Words While We Wait - Day 7
Words While We Wait from Kirkfield, Ontario
IN THE WILD WEST
Poet: Michael Plante
Artist: M-J Kelley
It came to town riding from the east,
A donkey cowboy with ill intentions,
The little town panicked,
And bought up the toilet paper.
Miss Johnston placed her mask over her mouth,
Picked up her shotgun and loaded it with a vaccine,
The face shield covered the splatter from the bastard,
The donkey cowboy lay dead in the streets.

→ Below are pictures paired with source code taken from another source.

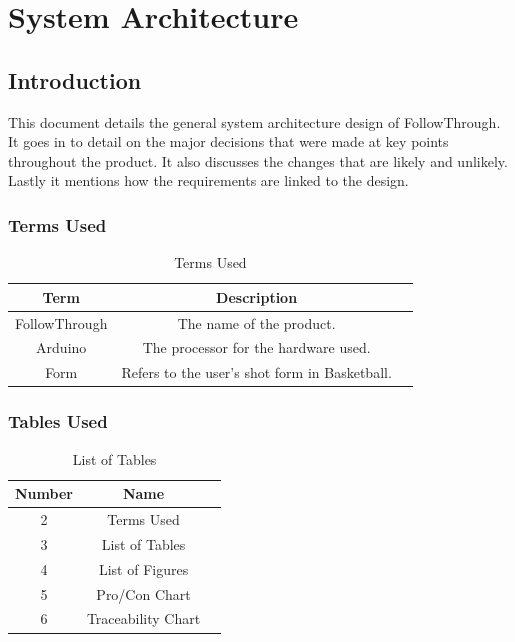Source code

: \chapter{System Architecture}

\section{Introduction}
This document details the general system architecture design of FollowThrough. It goes in to detail on the major decisions that were made at key points throughout the product. It also discusses the changes that are likely and unlikely. Lastly it mentions how the requirements are linked to the design.

\subsection{Terms Used}
\begin{table}[h!]
  \centering
  \caption{Terms Used}
  \label{tab:table2}
  \begin{tabular}{ccc}
    \toprule
    Term & Description\\
    \midrule
    FollowThrough & The name of the product.\\
    Arduino & The processor for the hardware used.\\
    Form & Refers to the user's shot form in Basketball.\\
    \bottomrule
  \end{tabular}
\end{table}

\subsection{Tables Used}
\begin{table}[h!]
  \centering
  \caption{List of Tables}
  \label{tab:table3}
  \begin{tabular}{ccc}
    \toprule
    Number & Name\\
    \midrule
    2 & Terms Used\\
    3 & List of Tables\\
    4 & List of Figures\\
    5 & Pro/Con Chart\\
    6 & Traceability Chart\\
    \bottomrule
  \end{tabular}
\end{table}

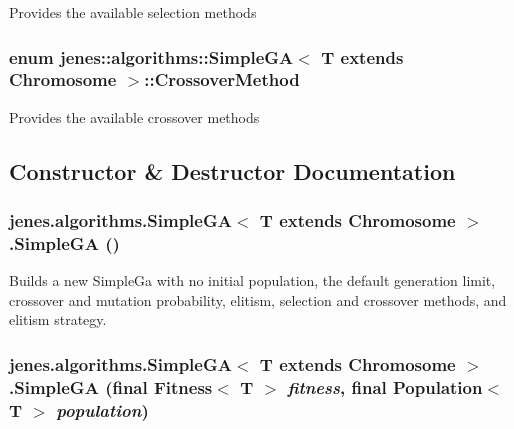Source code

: Provides the available selection methods \hypertarget{classjenes_1_1algorithms_1_1_simple_g_a_3_01_t_01extends_01_chromosome_01_4_d015c6a036c7234fe34a1a78fc3c55bf}{
\subsubsection[CrossoverMethod]{\setlength{\rightskip}{0pt plus 5cm}enum jenes::algorithms::SimpleGA$<$ T extends Chromosome $>$::{\bf CrossoverMethod}}}
\label{classjenes_1_1algorithms_1_1_simple_g_a_3_01_t_01extends_01_chromosome_01_4_d015c6a036c7234fe34a1a78fc3c55bf}


Provides the available crossover methods 

\subsection{Constructor \& Destructor Documentation}
\hypertarget{classjenes_1_1algorithms_1_1_simple_g_a_3_01_t_01extends_01_chromosome_01_4_706a621e21564095963264fdfd2eba32}{
\subsubsection[SimpleGA]{\setlength{\rightskip}{0pt plus 5cm}jenes.algorithms.SimpleGA$<$ T extends Chromosome $>$.SimpleGA ()}}
\label{classjenes_1_1algorithms_1_1_simple_g_a_3_01_t_01extends_01_chromosome_01_4_706a621e21564095963264fdfd2eba32}


Builds a new SimpleGa with no initial population, the default generation limit, crossover and mutation probability, elitism, selection and crossover methods, and elitism strategy. \hypertarget{classjenes_1_1algorithms_1_1_simple_g_a_3_01_t_01extends_01_chromosome_01_4_44ee069daad5aaed809b2d83303052e0}{
\subsubsection[SimpleGA]{\setlength{\rightskip}{0pt plus 5cm}jenes.algorithms.SimpleGA$<$ T extends Chromosome $>$.SimpleGA (final Fitness$<$ T $>$ {\em fitness}, \/  final Population$<$ T $>$ {\em population})}}
\label{classjenes_1_1algorithms_1_1_simple_g_a_3_01_t_01extends_01_chromosome_01_4_44ee069daad5aaed809b2d83303052e0}


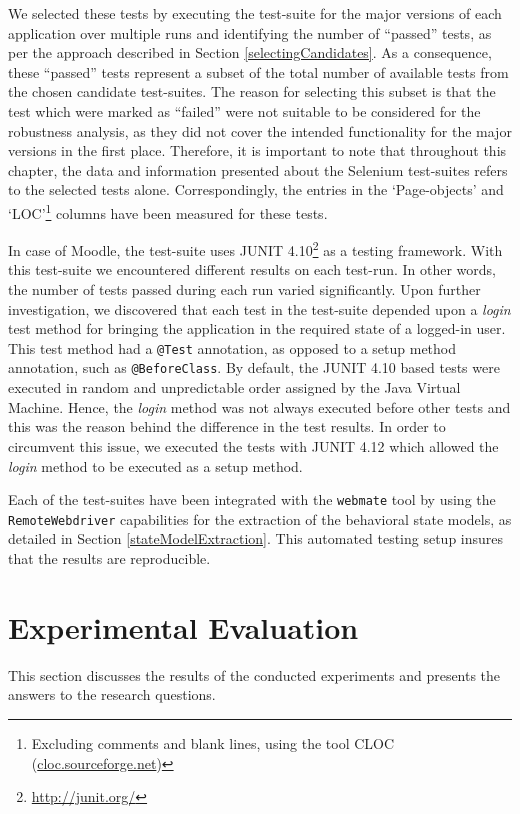 We selected these tests by executing the test-suite for the major versions of each application over multiple runs and identifying the number of ``passed'' tests, as per the approach described in Section \ref{selectingCandidates}. As a consequence, these ``passed'' tests represent a subset of the total number of available tests from the chosen candidate test-suites. The reason for selecting this subset is that the test which were marked as ``failed'' were not suitable to be considered for the robustness analysis, as they did not cover the intended functionality for the major versions in the first place. 
Therefore, it is important to note that throughout this chapter, the data and information presented about the Selenium test-suites refers to the selected tests alone. Correspondingly, the entries in the `Page-objects' and `LOC'\footnote{Excluding comments and blank lines, using the tool CLOC (\url{cloc.sourceforge.net})} columns have been measured for these tests.

In case of Moodle, the test-suite uses JUNIT 4.10\footnote{\url{http://junit.org/}} as a testing framework. With this test-suite we encountered different results on each test-run. In other words, the number of tests passed during each run varied significantly. Upon further investigation, we discovered that each test in the test-suite depended upon a \textit{login} test method for bringing the application in the required state of a logged-in user. This test method had a \texttt{@Test} annotation, as opposed to a setup method annotation, such as \texttt{@BeforeClass}. By default, the JUNIT 4.10 based tests were executed in random and unpredictable order assigned by the Java Virtual Machine. Hence, the \textit{login} method was not always executed before other tests and this was the reason behind the difference in the test results. In order to circumvent this issue, we executed the tests with JUNIT 4.12 which allowed the \textit{login} method to be executed as a setup method. 

Each of the test-suites have been integrated with the \texttt{webmate} tool by using the \texttt{RemoteWebdriver} capabilities for the extraction of the behavioral state models, as detailed in Section \ref{stateModelExtraction}. This automated testing setup insures that the results are reproducible. 

\section{Experimental Evaluation}
\label{expeval}
This section discusses the results of the conducted experiments and presents the answers to the research questions.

“The pandemic has started”, she yelled to the people,
“Surround the town, let no one in”,
“Call it a bubble or state of emergency”,
“Whatever you do, do not hug”
The people of the town paid no attention,
Groomed for disaster they went to the saloon,
They hugged and cheered and dance the night away,
Rotting in the streets was the donkey cowboy.
A cough, a sneeze and two lovers kissed,
The piano player was the first to fall,
No more music, no more jokes,
No more pandemic for that little town.
Miss Johnston saddled up and on her horse left,
Solitude on the plains of isolation,
Fools on the hill will roll off a cliff,
While chasing their shadows in the evening sun.
Unprecedented times we now live in,
Flatten the curve left from that donkey cowboy,
For any town that heeds no waring,
Is just another ghost town in the making.
And Miss Johnston still travels upon the plains,
Searching for more of those donkey cowboys,
One by one they fall in her presences,
From the east they came, in the west they rest.